If capabilities is used in extra_spec as
above, nova scheduler (ComputeCapabilitiesFilter) will
match only ironic nodes which have the secure_boot set
appropriately in properties/capabilities. It will filter
out rest of the nodes.

The above facility for matching in nova can be used in heterogeneous
environments where there is a mix of machines supporting and not
supporting UEFI secure boot, and operator wants to provide a choice to
the user regarding secure boot. If the flavor doesn’t contain
secure_boot then nova scheduler will not consider secure
boot mode as a placement criteria, hence user may get a secure boot
capable machine that matches with user specified flavors but deployment
would not use its secure boot capability. Secure boot deploy would
happen only when it is explicitly specified through flavor.

Enabling standalone

To request secure boot for an instance in standalone mode (without
OpenStack Compute), you need to add the capability directly to the
node’s instance_info:

baremetal node set <node> --instance-info capabilities='{"secure_boot": "true"}'

Other considerations

Internal networks

Access to networks which the Bare Metal service uses internally
should be prohibited from outside. These networks are the ones used for
management (with the nodes’ BMC controllers), provisioning, cleaning (if
used) and rescuing (if used).

This can be done with physical or logical network isolation, traffic
filtering, etc.

Management interface
technologies

Some nodes support more than one management interface technology
(vendor and IPMI for example). If you use only one modern technology for
out-of-band node access, it is recommended that you disable IPMI since
the IPMI protocol is not secure. If IPMI is enabled, in most cases a
local OS administrator is able to work in-band with IPMI settings
without specifying any credentials, as this is a DCMI specification
requirement.

Tenant network isolation

If you use tenant network isolation, services (TFTP or HTTP) that
handle the nodes’ boot files should serve requests only from the
internal networks that are used for the nodes being deployed and
cleaned.

TFTP protocol does not support per-user access control at all.
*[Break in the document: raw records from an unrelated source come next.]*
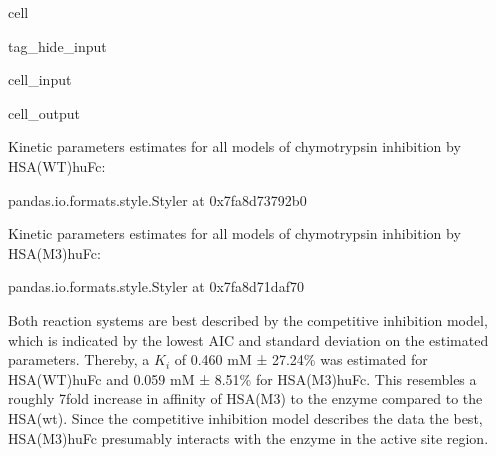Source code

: \documentclass[letterpaper,12pt,english]{jupyterBook}
\begin{document}
\begin{sphinxuseclass}{cell}
\begin{sphinxuseclass}{tag_hide_input}
\begin{sphinxVerbatimInput}
\begin{sphinxuseclass}{cell_input}
\end{sphinxuseclass}\end{sphinxVerbatimInput}
\begin{sphinxVerbatimOutput}

\begin{sphinxuseclass}{cell_output}
\begin{sphinxVerbatim}[commandchars=\\\{\}]
Kinetic parameters estimates for all models of chymotrypsin inhibition by HSA(WT)\PYGZhy{}huFc:
\end{sphinxVerbatim}

\begin{sphinxVerbatim}[commandchars=\\\{\}]
\PYGZlt{}pandas.io.formats.style.Styler at 0x7fa8d73792b0\PYGZgt{}
\end{sphinxVerbatim}

\begin{sphinxVerbatim}[commandchars=\\\{\}]
Kinetic parameters estimates for all models of chymotrypsin inhibition by HSA(M3)\PYGZhy{}huFc:
\end{sphinxVerbatim}

\begin{sphinxVerbatim}[commandchars=\\\{\}]
\PYGZlt{}pandas.io.formats.style.Styler at 0x7fa8d71daf70\PYGZgt{}
\end{sphinxVerbatim}

\noindent{}

\end{sphinxuseclass}\end{sphinxVerbatimOutput}

\end{sphinxuseclass}
\end{sphinxuseclass}
\sphinxAtStartPar
{}

\sphinxAtStartPar
Both reaction systems are best described by the competitive inhibition model, which is indicated by the lowest AIC and standard deviation on the estimated parameters. Thereby, a \(K_{i}\) of 0.460 mM ± 27.24\% was estimated for HSA(WT)\sphinxhyphen{}huFc and 0.059 mM ± 8.51\% for HSA(M3)\sphinxhyphen{}huFc. This resembles a roughly 7\sphinxhyphen{}fold increase in affinity of HSA(M3) to the enzyme compared to the HSA(wt).
Since the competitive inhibition model describes the data the best, HSA(M3)\sphinxhyphen{}huFc presumably interacts with the enzyme in the active site region.
\end{document}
For HTTP, there is no generic and safe way to transfer credentials to
the node.

Also, tenant network isolation is not intended to work with
network-booting a node by default, once the node has been
provisioned.

API endpoints for RAM disk
use

There are two
(unauthorized) endpoints
in the Bare Metal API that are intended for
use by the ironic-python-agent RAM disk. They are not intended for
public use.

These endpoints can potentially cause security issues. Access to
these endpoints from external or untrusted networks should be
prohibited. An easy way to do this is to:

  • set up two groups of API services: one for external requests, the
    second for deploy RAM disks’ requests.
  • to disable unauthorized access to these endpoints in the (first)
    API services group that serves external requests, the following lines
    should be added to the policy.yaml file <configuration/sample-policy.html>:

    # Send heartbeats from IPA ramdisk
    "baremetal:node:ipa_heartbeat": "rule:is_admin"
    
    # Access IPA ramdisk functions
    "baremetal:driver:ipa_lookup": "rule:is_admin"